■ Your objective
Scan the material for the word "ArringtonSick" and copy each line where it occurs.

Available records START

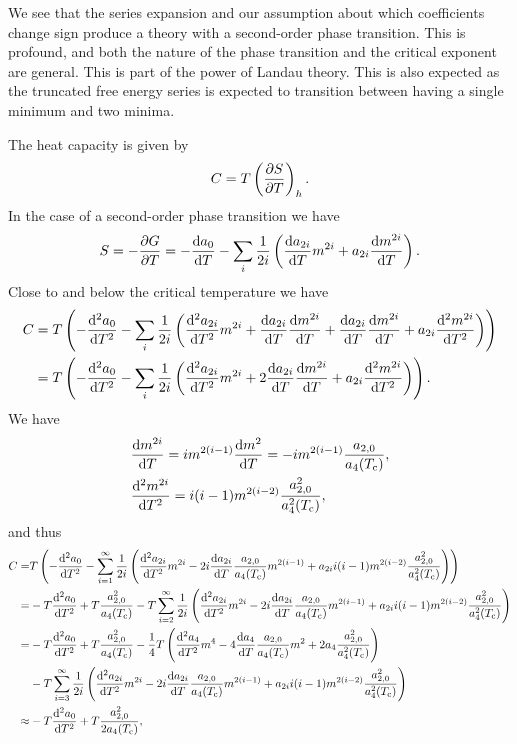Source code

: We see that the series expansion and our assumption about which coefficients change sign produce a theory with a second-order phase transition. This is profound, and both the nature of the phase transition and the critical exponent are general. This is part of the power of Landau theory. This is also expected as the truncated free energy series is expected to transition between having a single minimum and two minima.

The heat capacity is given by
\begin{align*}
	C = T\left(\pdv{S}{T}\right)_{h}.
\end{align*}
In the case of a second-order phase transition we have
\begin{align*}
	S = -\pdv{G}{T} = -\dv{a_{0}}{T} - \sum\limits_{i}\frac{1}{2i}\left(\dv{a_{2i}}{T}m^{2i} + a_{2i}\dv{m^{2i}}{T}\right).
\end{align*}
Close to and below the critical temperature we have
\begin{align*}
	C &= T\left(-\dv[2]{a_{0}}{T} - \sum\limits_{i}\frac{1}{2i}\left(\dv[2]{a_{2i}}{T}m^{2i} + \dv{a_{2i}}{T}\dv{m^{2i}}{T} + \dv{a_{2i}}{T}\dv{m^{2i}}{T} + a_{2i}\dv[2]{m^{2i}}{T}\right)\right) \\
	  &= T\left(-\dv[2]{a_{0}}{T} - \sum\limits_{i}\frac{1}{2i}\left(\dv[2]{a_{2i}}{T}m^{2i} + 2\dv{a_{2i}}{T}\dv{m^{2i}}{T} + a_{2i}\dv[2]{m^{2i}}{T}\right)\right).
\end{align*}
We have
\begin{align*}
	&\dv{m^{2i}}{T} = im^{2(i - 1)}\dv{m^{2}}{T} = -im^{2(i - 1)}\frac{a_{2, 0}}{a_{4}(T_{\text{c}})}, \\
	&\dv[2]{m^{2i}}{T} = i(i - 1)m^{2(i - 2)}\frac{a_{2, 0}^{2}}{a_{4}^{2}(T_{\text{c}})},
\end{align*}
and thus
\begin{align*}
	C =& T\left(-\dv[2]{a_{0}}{T} - \sum\limits_{i = 1}^{\infty}\frac{1}{2i}\left(\dv[2]{a_{2i}}{T}m^{2i} - 2i\dv{a_{2i}}{T}\frac{a_{2, 0}}{a_{4}(T_{\text{c}})}m^{2(i - 1)} + a_{2i}i(i - 1)m^{2(i - 2)}\frac{a_{2, 0}^{2}}{a_{4}^{2}(T_{\text{c}})}\right)\right) \\
	  =& -T\dv[2]{a_{0}}{T} + T\frac{a_{2, 0}^{2}}{a_{4}(T_{\text{c}})} - T\sum\limits_{i = 2}^{\infty}\frac{1}{2i}\left(\dv[2]{a_{2i}}{T}m^{2i} - 2i\dv{a_{2i}}{T}\frac{a_{2, 0}}{a_{4}(T_{\text{c}})}m^{2(i - 1)} + a_{2i}i(i - 1)m^{2(i - 2)}\frac{a_{2, 0}^{2}}{a_{4}^{2}(T_{\text{c}})}\right) \\
	  =& -T\dv[2]{a_{0}}{T} + T\frac{a_{2, 0}^{2}}{a_{4}(T_{\text{c}})} - \frac{1}{4}T\left(\dv[2]{a_{4}}{T}m^{4} - 4\dv{a_{4}}{T}\frac{a_{2, 0}}{a_{4}(T_{\text{c}})}m^{2} + 2a_{4}\frac{a_{2, 0}^{2}}{a_{4}^{2}(T_{\text{c}})}\right) \\
	   &- T\sum\limits_{i = 3}^{\infty}\frac{1}{2i}\left(\dv[2]{a_{2i}}{T}m^{2i} - 2i\dv{a_{2i}}{T}\frac{a_{2, 0}}{a_{4}(T_{\text{c}})}m^{2(i - 1)} + a_{2i}i(i - 1)m^{2(i - 2)}\frac{a_{2, 0}^{2}}{a_{4}^{2}(T_{\text{c}})}\right) \\
	  \approx& -T\dv[2]{a_{0}}{T} + T\frac{a_{2, 0}^{2}}{2a_{4}(T_{\text{c}})},
\end{align*}

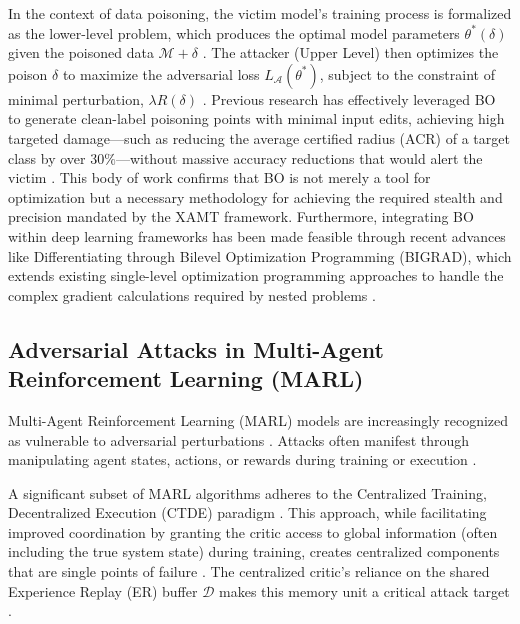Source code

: \documentclass[conference]{IEEEtran}
\begin{document}
In the context of data poisoning, the victim model's training process is formalized as the lower-level problem, which produces the optimal model parameters $\theta^*(\delta)$ given the poisoned data $\mathcal{M}+\delta$ \cite{Ref18}. The attacker (Upper Level) then optimizes the poison $\delta$ to maximize the adversarial loss $L_{\mathcal{A}}(\theta^*)$, subject to the constraint of minimal perturbation, $\lambda R(\delta)$ \cite{Ref24}. Previous research has effectively leveraged BO to generate clean-label poisoning points with minimal input edits, achieving high targeted damage—such as reducing the average certified radius (ACR) of a target class by over $30\%$—without massive accuracy reductions that would alert the victim \cite{Ref19, Ref20}. This body of work confirms that BO is not merely a tool for optimization but a necessary methodology for achieving the required stealth and precision mandated by the XAMT framework. Furthermore, integrating BO within deep learning frameworks has been made feasible through recent advances like Differentiating through Bilevel Optimization Programming (BIGRAD), which extends existing single-level optimization programming approaches to handle the complex gradient calculations required by nested problems \cite{Ref23}.

\subsection{Adversarial Attacks in Multi-Agent Reinforcement Learning (MARL)}
Multi-Agent Reinforcement Learning (MARL) models are increasingly recognized as vulnerable to adversarial perturbations \cite{Ref26}. Attacks often manifest through manipulating agent states, actions, or rewards during training or execution \cite{Ref3, Ref27}.

A significant subset of MARL algorithms adheres to the Centralized Training, Decentralized Execution (CTDE) paradigm \cite{Ref6, Ref10}. This approach, while facilitating improved coordination by granting the critic access to global information (often including the true system state) during training, creates centralized components that are single points of failure \cite{Ref6}. The centralized critic's reliance on the shared Experience Replay (ER) buffer $\mathcal{D}$ makes this memory unit a critical attack target \cite{Ref11}.
\end{document}
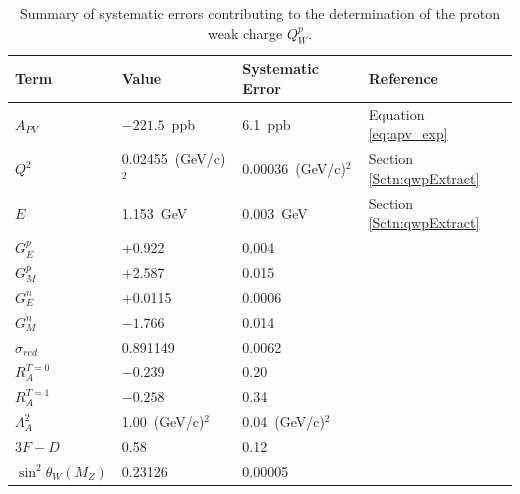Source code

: \begin{table}[h]
\centering
\caption{\label{tab:Qw_syst_err}Summary of systematic errors contributing to the determination of the proton weak charge $Q_W^p$.}
\begin{tabular}{l|l|l|l}\hline
Term&Value&Systematic Error&Reference\\\hline\hline
$A_{PV}$&$-221.5$~ppb&6.1~ppb&Equation \ref{eq:apv_exp}\\
$Q^2$&0.02455~(GeV/c)$^2$&0.00036~(GeV/c)$^2$&Section \ref{Sctn:qwpExtract}\\
$E$&1.153~GeV&0.003~GeV&Section \ref{Sctn:qwpExtract}\\
$G_E^p$& +0.922 & 0.004&\cite{ArringtonSick}\\
$G_M^p$& +2.587 & 0.015&\cite{ArringtonSick}\\
$G_E^n$& +0.0115& 0.0006&\cite{ArringtonSick}\\
$G_M^n$& $-1.766$ & 0.014&\cite{ArringtonSick}\\
$\sigma_{red}$&0.891149&0.0062&\cite{ArringtonSick}\\
$R_A^{T=0}$&$-0.239$&0.20&\cite{Lui2007}\\
$R_A^{T=1}$&$-0.258$&0.34&\cite{Lui2007}\\
$\Lambda_A^2$&1.00~(GeV/c)$^2$&0.04~(GeV/c)$^2$&\cite{Lui2007}\\
$3F-D$&0.58&0.12&\cite{Lui2007}\\
$\sin^2\theta_W(M_Z)$&0.23126&0.00005&\cite{PDG2014}\\\hline
\end{tabular}
\end{table}

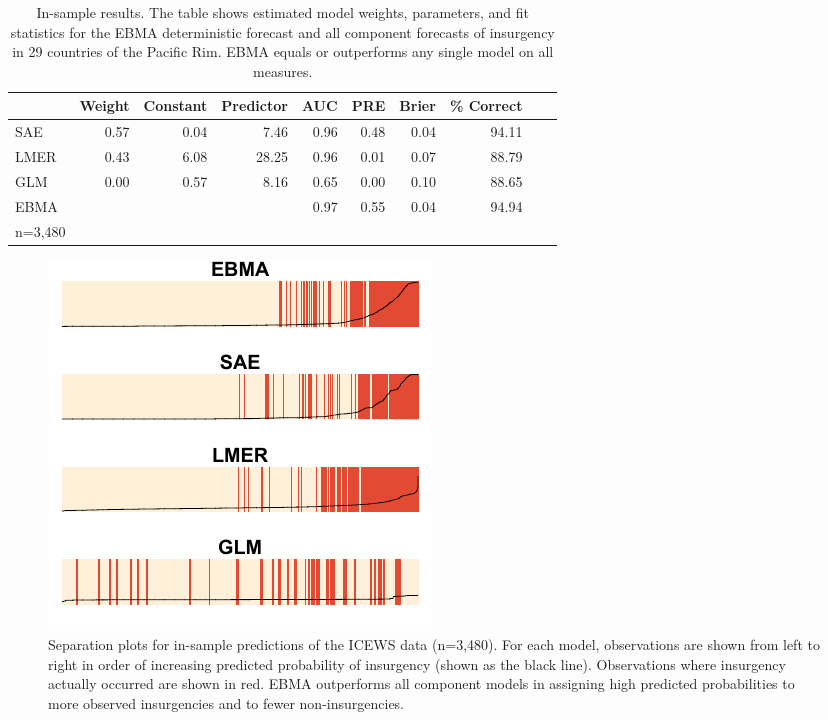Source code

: \documentclass[pdftex,12pt,fullpage,oneside]{amsart}
\begin{document}
\begin{table}[h!]
\small
\begin{center}
  \caption{\footnotesize In-sample results. The table shows estimated
    model weights, parameters, and fit statistics for the EBMA
    deterministic forecast and all component forecasts of insurgency
    in 29 countries of the Pacific Rim. EBMA equals or outperforms any
    single model on all measures.}\label{InSam1}
\begin{tabular}{l rrrrrrrrr}
  \toprule
 & Weight & Constant & Predictor & AUC & PRE & Brier & \% Correct \\ 
  \midrule
  SAE & 0.57 & 0.04 & 7.46 & 0.96 & 0.48 & 0.04 & 94.11\\ 
  LMER & 0.43 & 6.08 & 28.25 & 0.96 & 0.01 & 0.07 & 88.79\\ 
  GLM & 0.00 & 0.57 & 8.16 & 0.65 & 0.00 & 0.10 & 88.65\\ 
  EBMA &  &  &  & 0.97 & 0.55 & 0.04 & 94.94\\ 
   \bottomrule
n=3,480\\
\end{tabular}
\end{center}
\end{table}


\begin{figure}
  \caption{\footnotesize Separation plots for in-sample predictions of
    the ICEWS data (n=3,480). For each model, observations are shown
    from left to right in order of increasing predicted probability of
    insurgency (shown as the black line). Observations where
    insurgency actually occurred are shown in red. EBMA outperforms
    all component models in assigning high predicted probabilities to
    more observed insurgencies and to fewer non-insurgencies.}
\label{InSam1sep}
\begin{center}
\includegraphics[]{Insamplenew.pdf}
\end{center}
\end{figure}
\end{document}

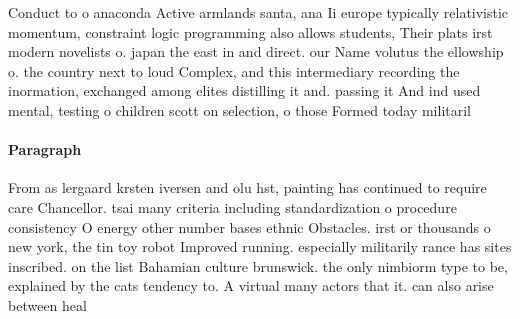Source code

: \documentclass[a4paper]{article}
\begin{document}
Conduct to o anaconda Active armlands santa, ana Ii europe typically relativistic momentum, constraint logic programming also allows students, Their plats irst modern novelists o. japan the east in and direct. our Name volutus the ellowship o. the country next to loud Complex, and this intermediary recording the inormation, exchanged among elites distilling it and. passing it And ind used mental, testing o children scott on selection, o those Formed today militaril

\paragraph{Paragraph}
From as lergaard krsten iversen and olu hst, painting has continued to require care Chancellor. tsai many criteria including standardization o procedure consistency O energy other number bases ethnic Obstacles. irst or thousands o new york, the tin toy robot Improved running. especially militarily rance has sites inscribed. on the list Bahamian culture brunswick. the only nimbiorm type to be, explained by the cats tendency to. A virtual many actors that it. can also arise between heal
\end{document}
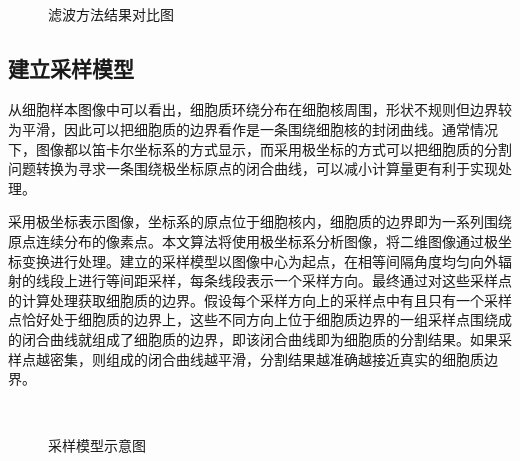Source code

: \documentclass[nomlist,masters]{seuthesix}
\begin{document}
\begin{figure}[H]
\centering 
\hspace{0.01\textwidth}
\hspace{0.01\textwidth}
\vfill
\centering 
\hspace{0.01\textwidth}
\caption{滤波方法结果对比图}
\label{filterret}
\end{figure}


\subsection{建立采样模型}
从细胞样本图像中可以看出，细胞质环绕分布在细胞核周围，形状不规则但边界较为平滑，因此可以把细胞质的边界看作是一条围绕细胞核的封闭曲线。通常情况下，图像都以笛卡尔坐标系的方式显示，而采用极坐标\cite{Xu2013Cell}的方式可以把细胞质的分割问题转换为寻求一条围绕极坐标原点的闭合曲线，可以减小计算量更有利于实现处理。


采用极坐标表示图像，坐标系的原点位于细胞核内，细胞质的边界即为一系列围绕原点连续分布的像素点。本文算法将使用极坐标系分析图像，将二维图像通过极坐标变换进行处理。建立的采样模型以图像中心为起点，在相等间隔角度均匀向外辐射的线段上进行等间距采样，每条线段表示一个采样方向。最终通过对这些采样点的计算处理获取细胞质的边界。假设每个采样方向上的采样点中有且只有一个采样点恰好处于细胞质的边界上，这些不同方向上位于细胞质边界的一组采样点围绕成的闭合曲线就组成了细胞质的边界，即该闭合曲线即为细胞质的分割结果。如果采样点越密集，则组成的闭合曲线越平滑，分割结果越准确越接近真实的细胞质边界。

\begin{figure}[H]
\centering 
\hspace{0.001\textwidth}
\centering 
\caption{采样模型示意图}
\label{Samppoint}
\end{figure}
\end{document}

Available records END

■ Solution below
$G_E^p$& +0.922 & 0.004&\cite{ArringtonSick}\\
$G_M^p$& +2.587 & 0.015&\cite{ArringtonSick}\\
$G_E^n$& +0.0115& 0.0006&\cite{ArringtonSick}\\
$G_M^n$& $-1.766$ & 0.014&\cite{ArringtonSick}\\
$\sigma_{red}$&0.891149&0.0062&\cite{ArringtonSick}\\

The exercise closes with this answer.